→ Instructions for the task:
Word for word, the records below are to be set down again.

Data excerpts

[Start of Attachment]

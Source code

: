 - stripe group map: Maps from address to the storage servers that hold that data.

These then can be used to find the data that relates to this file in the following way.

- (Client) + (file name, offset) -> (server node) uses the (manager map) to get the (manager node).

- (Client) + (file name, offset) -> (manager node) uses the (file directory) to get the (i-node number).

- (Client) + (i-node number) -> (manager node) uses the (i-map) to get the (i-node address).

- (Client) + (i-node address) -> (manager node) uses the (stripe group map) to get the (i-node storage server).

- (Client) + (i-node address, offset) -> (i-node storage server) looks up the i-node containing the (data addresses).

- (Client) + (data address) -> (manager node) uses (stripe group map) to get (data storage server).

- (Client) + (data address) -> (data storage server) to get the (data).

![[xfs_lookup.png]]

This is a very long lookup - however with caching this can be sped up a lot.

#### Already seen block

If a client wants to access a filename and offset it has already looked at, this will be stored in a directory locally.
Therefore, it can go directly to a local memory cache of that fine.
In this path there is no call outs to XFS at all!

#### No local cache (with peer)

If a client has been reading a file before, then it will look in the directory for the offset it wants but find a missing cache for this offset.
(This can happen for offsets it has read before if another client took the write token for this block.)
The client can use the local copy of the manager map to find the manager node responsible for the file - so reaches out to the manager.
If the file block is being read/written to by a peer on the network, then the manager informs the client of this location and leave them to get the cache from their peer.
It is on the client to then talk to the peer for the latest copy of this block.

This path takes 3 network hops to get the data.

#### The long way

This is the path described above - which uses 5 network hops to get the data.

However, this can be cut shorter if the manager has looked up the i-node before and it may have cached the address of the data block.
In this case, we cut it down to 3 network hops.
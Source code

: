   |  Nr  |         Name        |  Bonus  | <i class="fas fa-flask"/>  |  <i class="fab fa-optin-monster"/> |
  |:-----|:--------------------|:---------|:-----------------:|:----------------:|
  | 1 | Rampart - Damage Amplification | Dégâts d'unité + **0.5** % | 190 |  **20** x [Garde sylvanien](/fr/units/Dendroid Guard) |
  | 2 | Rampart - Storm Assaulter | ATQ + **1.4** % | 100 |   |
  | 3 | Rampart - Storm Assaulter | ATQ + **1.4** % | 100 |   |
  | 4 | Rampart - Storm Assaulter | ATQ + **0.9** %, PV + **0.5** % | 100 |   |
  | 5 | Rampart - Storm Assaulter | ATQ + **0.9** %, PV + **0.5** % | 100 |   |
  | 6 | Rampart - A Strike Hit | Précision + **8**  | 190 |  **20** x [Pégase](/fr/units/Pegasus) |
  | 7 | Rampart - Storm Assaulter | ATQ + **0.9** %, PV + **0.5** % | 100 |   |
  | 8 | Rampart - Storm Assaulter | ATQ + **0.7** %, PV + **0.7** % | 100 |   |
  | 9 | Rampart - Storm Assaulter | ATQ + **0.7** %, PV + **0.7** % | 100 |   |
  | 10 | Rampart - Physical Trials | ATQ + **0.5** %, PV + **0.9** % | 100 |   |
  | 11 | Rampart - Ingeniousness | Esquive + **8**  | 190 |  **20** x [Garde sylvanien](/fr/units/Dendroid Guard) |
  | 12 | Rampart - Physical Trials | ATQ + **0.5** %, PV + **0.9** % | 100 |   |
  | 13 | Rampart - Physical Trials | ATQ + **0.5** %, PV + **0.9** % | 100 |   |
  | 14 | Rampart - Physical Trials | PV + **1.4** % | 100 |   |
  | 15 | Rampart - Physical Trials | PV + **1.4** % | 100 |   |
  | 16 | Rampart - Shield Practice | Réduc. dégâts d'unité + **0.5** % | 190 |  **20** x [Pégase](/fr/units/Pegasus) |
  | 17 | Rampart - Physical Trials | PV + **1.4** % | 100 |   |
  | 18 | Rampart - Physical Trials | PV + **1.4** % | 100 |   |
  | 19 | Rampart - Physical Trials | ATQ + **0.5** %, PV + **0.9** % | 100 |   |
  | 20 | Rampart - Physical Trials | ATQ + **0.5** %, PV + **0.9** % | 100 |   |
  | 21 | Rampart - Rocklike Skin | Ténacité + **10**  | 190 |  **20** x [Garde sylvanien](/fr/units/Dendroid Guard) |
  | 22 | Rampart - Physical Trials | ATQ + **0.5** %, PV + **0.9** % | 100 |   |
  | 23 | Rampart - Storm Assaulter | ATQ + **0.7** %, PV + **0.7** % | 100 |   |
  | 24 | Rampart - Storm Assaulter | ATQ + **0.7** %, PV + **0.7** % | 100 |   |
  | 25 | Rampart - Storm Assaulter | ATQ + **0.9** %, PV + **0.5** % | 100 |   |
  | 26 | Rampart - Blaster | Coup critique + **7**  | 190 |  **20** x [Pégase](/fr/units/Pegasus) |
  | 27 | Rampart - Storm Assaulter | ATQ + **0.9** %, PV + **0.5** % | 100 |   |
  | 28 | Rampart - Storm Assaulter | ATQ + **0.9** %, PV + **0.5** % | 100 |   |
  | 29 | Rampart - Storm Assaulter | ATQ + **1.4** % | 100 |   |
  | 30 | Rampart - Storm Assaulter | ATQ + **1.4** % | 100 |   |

[End of Attachment]

→ Task solution:
Source code

: - stripe group map: Maps from address to the storage servers that hold that data.

These then can be used to find the data that relates to this file in the following way.

- (Client) + (file name, offset) -> (server node) uses the (manager map) to get the (manager node).

- (Client) + (file name, offset) -> (manager node) uses the (file directory) to get the (i-node number).

- (Client) + (i-node number) -> (manager node) uses the (i-map) to get the (i-node address).

- (Client) + (i-node address) -> (manager node) uses the (stripe group map) to get the (i-node storage server).

- (Client) + (i-node address, offset) -> (i-node storage server) looks up the i-node containing the (data addresses).

- (Client) + (data address) -> (manager node) uses (stripe group map) to get (data storage server).

- (Client) + (data address) -> (data storage server) to get the (data).

![[xfs_lookup.png]]

This is a very long lookup - however with caching this can be sped up a lot.

#### Already seen block

If a client wants to access a filename and offset it has already looked at, this will be stored in a directory locally.
Therefore, it can go directly to a local memory cache of that fine.
In this path there is no call outs to XFS at all!

#### No local cache (with peer)

If a client has been reading a file before, then it will look in the directory for the offset it wants but find a missing cache for this offset.
(This can happen for offsets it has read before if another client took the write token for this block.)
The client can use the local copy of the manager map to find the manager node responsible for the file - so reaches out to the manager.
If the file block is being read/written to by a peer on the network, then the manager informs the client of this location and leave them to get the cache from their peer.
It is on the client to then talk to the peer for the latest copy of this block.

This path takes 3 network hops to get the data.

#### The long way

This is the path described above - which uses 5 network hops to get the data.

However, this can be cut shorter if the manager has looked up the i-node before and it may have cached the address of the data block.
In this case, we cut it down to 3 network hops.
Source code

:   |  Nr  |         Name        |  Bonus  | <i class="fas fa-flask"/>  |  <i class="fab fa-optin-monster"/> |
  |:-----|:--------------------|:---------|:-----------------:|:----------------:|
  | 1 | Rampart - Damage Amplification | Dégâts d'unité + **0.5** % | 190 |  **20** x [Garde sylvanien](/fr/units/Dendroid Guard) |
  | 2 | Rampart - Storm Assaulter | ATQ + **1.4** % | 100 |   |
  | 3 | Rampart - Storm Assaulter | ATQ + **1.4** % | 100 |   |
  | 4 | Rampart - Storm Assaulter | ATQ + **0.9** %, PV + **0.5** % | 100 |   |
  | 5 | Rampart - Storm Assaulter | ATQ + **0.9** %, PV + **0.5** % | 100 |   |
  | 6 | Rampart - A Strike Hit | Précision + **8**  | 190 |  **20** x [Pégase](/fr/units/Pegasus) |
  | 7 | Rampart - Storm Assaulter | ATQ + **0.9** %, PV + **0.5** % | 100 |   |
  | 8 | Rampart - Storm Assaulter | ATQ + **0.7** %, PV + **0.7** % | 100 |   |
  | 9 | Rampart - Storm Assaulter | ATQ + **0.7** %, PV + **0.7** % | 100 |   |
  | 10 | Rampart - Physical Trials | ATQ + **0.5** %, PV + **0.9** % | 100 |   |
  | 11 | Rampart - Ingeniousness | Esquive + **8**  | 190 |  **20** x [Garde sylvanien](/fr/units/Dendroid Guard) |
  | 12 | Rampart - Physical Trials | ATQ + **0.5** %, PV + **0.9** % | 100 |   |
  | 13 | Rampart - Physical Trials | ATQ + **0.5** %, PV + **0.9** % | 100 |   |
  | 14 | Rampart - Physical Trials | PV + **1.4** % | 100 |   |
  | 15 | Rampart - Physical Trials | PV + **1.4** % | 100 |   |
  | 16 | Rampart - Shield Practice | Réduc. dégâts d'unité + **0.5** % | 190 |  **20** x [Pégase](/fr/units/Pegasus) |
  | 17 | Rampart - Physical Trials | PV + **1.4** % | 100 |   |
  | 18 | Rampart - Physical Trials | PV + **1.4** % | 100 |   |
  | 19 | Rampart - Physical Trials | ATQ + **0.5** %, PV + **0.9** % | 100 |   |
  | 20 | Rampart - Physical Trials | ATQ + **0.5** %, PV + **0.9** % | 100 |   |
  | 21 | Rampart - Rocklike Skin | Ténacité + **10**  | 190 |  **20** x [Garde sylvanien](/fr/units/Dendroid Guard) |
  | 22 | Rampart - Physical Trials | ATQ + **0.5** %, PV + **0.9** % | 100 |   |
  | 23 | Rampart - Storm Assaulter | ATQ + **0.7** %, PV + **0.7** % | 100 |   |
  | 24 | Rampart - Storm Assaulter | ATQ + **0.7** %, PV + **0.7** % | 100 |   |
  | 25 | Rampart - Storm Assaulter | ATQ + **0.9** %, PV + **0.5** % | 100 |   |
  | 26 | Rampart - Blaster | Coup critique + **7**  | 190 |  **20** x [Pégase](/fr/units/Pegasus) |
  | 27 | Rampart - Storm Assaulter | ATQ + **0.9** %, PV + **0.5** % | 100 |   |
  | 28 | Rampart - Storm Assaulter | ATQ + **0.9** %, PV + **0.5** % | 100 |   |
  | 29 | Rampart - Storm Assaulter | ATQ + **1.4** % | 100 |   |
  | 30 | Rampart - Storm Assaulter | ATQ + **1.4** % | 100 |   |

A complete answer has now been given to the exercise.